EXERCISE = Tell how many lines in the records contain the word "MinimumQuantity"; the number alone is the answer.

THE DATA =
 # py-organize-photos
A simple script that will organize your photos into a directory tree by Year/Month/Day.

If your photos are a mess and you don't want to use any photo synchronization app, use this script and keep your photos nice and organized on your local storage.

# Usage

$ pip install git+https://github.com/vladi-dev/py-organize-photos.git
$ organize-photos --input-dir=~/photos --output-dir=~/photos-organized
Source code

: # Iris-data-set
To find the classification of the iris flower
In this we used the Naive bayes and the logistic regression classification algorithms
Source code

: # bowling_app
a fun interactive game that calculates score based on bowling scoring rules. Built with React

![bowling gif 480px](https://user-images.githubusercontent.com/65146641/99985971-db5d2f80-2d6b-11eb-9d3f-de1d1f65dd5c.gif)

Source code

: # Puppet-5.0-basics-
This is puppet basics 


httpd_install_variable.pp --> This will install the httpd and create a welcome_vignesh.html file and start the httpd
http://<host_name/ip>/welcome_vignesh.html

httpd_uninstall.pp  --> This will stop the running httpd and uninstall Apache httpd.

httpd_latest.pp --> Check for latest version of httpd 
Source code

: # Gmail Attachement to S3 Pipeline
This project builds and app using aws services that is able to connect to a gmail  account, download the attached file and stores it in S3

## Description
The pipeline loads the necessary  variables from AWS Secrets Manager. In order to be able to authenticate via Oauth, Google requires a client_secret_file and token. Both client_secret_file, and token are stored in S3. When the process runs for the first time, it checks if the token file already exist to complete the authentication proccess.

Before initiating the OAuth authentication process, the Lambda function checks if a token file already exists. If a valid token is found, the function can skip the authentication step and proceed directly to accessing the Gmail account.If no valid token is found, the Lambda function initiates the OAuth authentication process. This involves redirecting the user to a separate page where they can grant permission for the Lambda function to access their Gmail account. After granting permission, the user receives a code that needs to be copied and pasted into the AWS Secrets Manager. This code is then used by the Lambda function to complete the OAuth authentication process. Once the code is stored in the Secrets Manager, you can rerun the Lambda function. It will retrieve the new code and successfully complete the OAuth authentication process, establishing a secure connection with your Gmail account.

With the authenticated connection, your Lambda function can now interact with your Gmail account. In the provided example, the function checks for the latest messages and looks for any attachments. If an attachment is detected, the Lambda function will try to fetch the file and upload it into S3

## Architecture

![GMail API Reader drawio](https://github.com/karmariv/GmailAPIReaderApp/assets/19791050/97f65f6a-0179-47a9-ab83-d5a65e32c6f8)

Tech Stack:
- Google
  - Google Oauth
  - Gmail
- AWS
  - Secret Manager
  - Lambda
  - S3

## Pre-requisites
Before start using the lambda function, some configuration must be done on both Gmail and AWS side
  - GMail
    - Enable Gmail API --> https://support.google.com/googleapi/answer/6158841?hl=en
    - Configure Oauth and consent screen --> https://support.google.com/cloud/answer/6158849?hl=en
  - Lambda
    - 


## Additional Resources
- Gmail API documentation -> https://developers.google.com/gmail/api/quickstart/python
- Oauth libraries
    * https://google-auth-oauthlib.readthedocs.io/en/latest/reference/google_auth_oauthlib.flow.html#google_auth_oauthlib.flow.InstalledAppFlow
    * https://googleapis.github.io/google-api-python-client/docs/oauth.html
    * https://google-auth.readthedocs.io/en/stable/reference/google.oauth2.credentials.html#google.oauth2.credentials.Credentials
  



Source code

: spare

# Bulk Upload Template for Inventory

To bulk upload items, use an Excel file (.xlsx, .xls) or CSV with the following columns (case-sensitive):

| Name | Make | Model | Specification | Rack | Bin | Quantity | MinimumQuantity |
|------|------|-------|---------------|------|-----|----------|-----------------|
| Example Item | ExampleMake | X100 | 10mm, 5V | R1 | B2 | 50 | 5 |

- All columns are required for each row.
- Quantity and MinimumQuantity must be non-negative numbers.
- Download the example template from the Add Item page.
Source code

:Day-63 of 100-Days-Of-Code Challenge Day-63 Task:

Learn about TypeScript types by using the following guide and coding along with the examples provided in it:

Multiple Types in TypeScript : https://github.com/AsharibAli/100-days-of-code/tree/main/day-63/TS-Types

==

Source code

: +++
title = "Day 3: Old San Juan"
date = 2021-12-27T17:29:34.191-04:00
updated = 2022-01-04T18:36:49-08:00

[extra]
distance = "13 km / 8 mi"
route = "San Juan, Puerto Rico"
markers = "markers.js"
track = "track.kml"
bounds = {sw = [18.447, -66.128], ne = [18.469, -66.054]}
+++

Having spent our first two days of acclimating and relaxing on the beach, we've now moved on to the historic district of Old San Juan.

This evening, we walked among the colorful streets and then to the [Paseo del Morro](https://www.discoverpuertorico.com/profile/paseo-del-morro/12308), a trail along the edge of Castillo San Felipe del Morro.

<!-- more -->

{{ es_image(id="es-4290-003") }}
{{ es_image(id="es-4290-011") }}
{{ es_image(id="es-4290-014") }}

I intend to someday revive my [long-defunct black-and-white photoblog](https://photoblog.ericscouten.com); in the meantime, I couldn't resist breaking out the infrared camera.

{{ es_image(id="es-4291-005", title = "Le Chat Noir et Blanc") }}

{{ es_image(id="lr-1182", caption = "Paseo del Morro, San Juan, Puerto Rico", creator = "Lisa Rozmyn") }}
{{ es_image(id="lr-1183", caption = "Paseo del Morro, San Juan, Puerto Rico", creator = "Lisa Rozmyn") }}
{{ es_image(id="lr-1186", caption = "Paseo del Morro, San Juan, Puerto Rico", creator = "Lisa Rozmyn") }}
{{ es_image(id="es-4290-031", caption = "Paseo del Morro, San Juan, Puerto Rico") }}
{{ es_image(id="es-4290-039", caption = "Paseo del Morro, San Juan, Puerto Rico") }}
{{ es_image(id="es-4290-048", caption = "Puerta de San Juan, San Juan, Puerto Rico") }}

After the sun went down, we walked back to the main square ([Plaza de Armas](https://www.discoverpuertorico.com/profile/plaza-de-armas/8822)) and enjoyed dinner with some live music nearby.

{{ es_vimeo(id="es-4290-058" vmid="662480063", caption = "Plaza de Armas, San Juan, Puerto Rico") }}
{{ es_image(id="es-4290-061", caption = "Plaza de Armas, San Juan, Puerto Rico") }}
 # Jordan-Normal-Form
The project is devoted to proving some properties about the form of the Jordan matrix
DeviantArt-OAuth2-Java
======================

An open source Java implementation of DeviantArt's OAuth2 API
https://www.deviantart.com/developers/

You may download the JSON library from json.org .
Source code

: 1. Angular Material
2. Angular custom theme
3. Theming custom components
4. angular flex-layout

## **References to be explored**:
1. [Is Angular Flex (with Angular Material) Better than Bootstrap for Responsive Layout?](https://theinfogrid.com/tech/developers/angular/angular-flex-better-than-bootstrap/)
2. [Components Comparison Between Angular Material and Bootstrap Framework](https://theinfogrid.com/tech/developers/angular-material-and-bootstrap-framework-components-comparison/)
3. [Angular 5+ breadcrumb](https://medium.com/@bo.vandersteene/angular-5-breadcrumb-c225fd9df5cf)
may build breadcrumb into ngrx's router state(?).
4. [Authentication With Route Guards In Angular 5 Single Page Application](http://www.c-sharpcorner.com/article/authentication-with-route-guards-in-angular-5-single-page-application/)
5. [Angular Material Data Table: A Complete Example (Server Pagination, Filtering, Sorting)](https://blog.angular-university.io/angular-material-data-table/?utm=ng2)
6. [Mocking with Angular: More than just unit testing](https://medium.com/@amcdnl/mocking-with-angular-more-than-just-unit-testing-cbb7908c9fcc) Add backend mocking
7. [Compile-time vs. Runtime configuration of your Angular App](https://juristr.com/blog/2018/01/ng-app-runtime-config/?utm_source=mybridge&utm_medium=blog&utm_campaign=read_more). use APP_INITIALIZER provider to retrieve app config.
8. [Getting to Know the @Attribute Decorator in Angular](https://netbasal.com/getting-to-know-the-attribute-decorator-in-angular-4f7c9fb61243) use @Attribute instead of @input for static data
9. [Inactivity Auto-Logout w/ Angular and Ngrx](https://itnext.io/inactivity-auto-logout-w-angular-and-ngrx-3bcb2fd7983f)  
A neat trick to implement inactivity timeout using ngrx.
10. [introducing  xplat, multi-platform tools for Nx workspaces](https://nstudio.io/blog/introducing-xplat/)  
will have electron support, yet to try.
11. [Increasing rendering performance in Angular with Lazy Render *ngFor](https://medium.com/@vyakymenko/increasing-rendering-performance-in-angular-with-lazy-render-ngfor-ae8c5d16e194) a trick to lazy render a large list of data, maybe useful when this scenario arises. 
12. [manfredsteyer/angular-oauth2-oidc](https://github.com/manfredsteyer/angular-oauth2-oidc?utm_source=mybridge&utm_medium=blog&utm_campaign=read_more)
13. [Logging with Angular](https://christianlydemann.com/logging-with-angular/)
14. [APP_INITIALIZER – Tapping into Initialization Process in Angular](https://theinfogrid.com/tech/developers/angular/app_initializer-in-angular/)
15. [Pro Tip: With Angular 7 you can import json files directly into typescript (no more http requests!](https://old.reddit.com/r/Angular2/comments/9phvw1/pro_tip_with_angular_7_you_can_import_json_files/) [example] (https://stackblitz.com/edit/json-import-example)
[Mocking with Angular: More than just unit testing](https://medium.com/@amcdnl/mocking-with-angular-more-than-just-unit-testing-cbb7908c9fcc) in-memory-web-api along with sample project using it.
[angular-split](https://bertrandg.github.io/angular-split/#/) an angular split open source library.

--

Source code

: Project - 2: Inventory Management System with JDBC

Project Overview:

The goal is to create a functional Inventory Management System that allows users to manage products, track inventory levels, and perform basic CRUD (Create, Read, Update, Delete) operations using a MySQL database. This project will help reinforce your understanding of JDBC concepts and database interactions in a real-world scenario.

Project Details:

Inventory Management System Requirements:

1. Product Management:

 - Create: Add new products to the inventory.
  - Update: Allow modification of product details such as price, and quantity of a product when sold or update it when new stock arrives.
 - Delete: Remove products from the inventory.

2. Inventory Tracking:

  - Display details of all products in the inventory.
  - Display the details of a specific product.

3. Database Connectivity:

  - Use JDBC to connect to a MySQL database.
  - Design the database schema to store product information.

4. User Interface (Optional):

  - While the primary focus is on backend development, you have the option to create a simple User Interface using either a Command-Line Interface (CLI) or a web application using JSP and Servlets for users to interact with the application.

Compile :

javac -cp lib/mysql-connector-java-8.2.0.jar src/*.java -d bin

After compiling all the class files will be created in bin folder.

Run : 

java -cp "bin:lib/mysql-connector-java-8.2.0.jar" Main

EXERCISE ANSWER = 2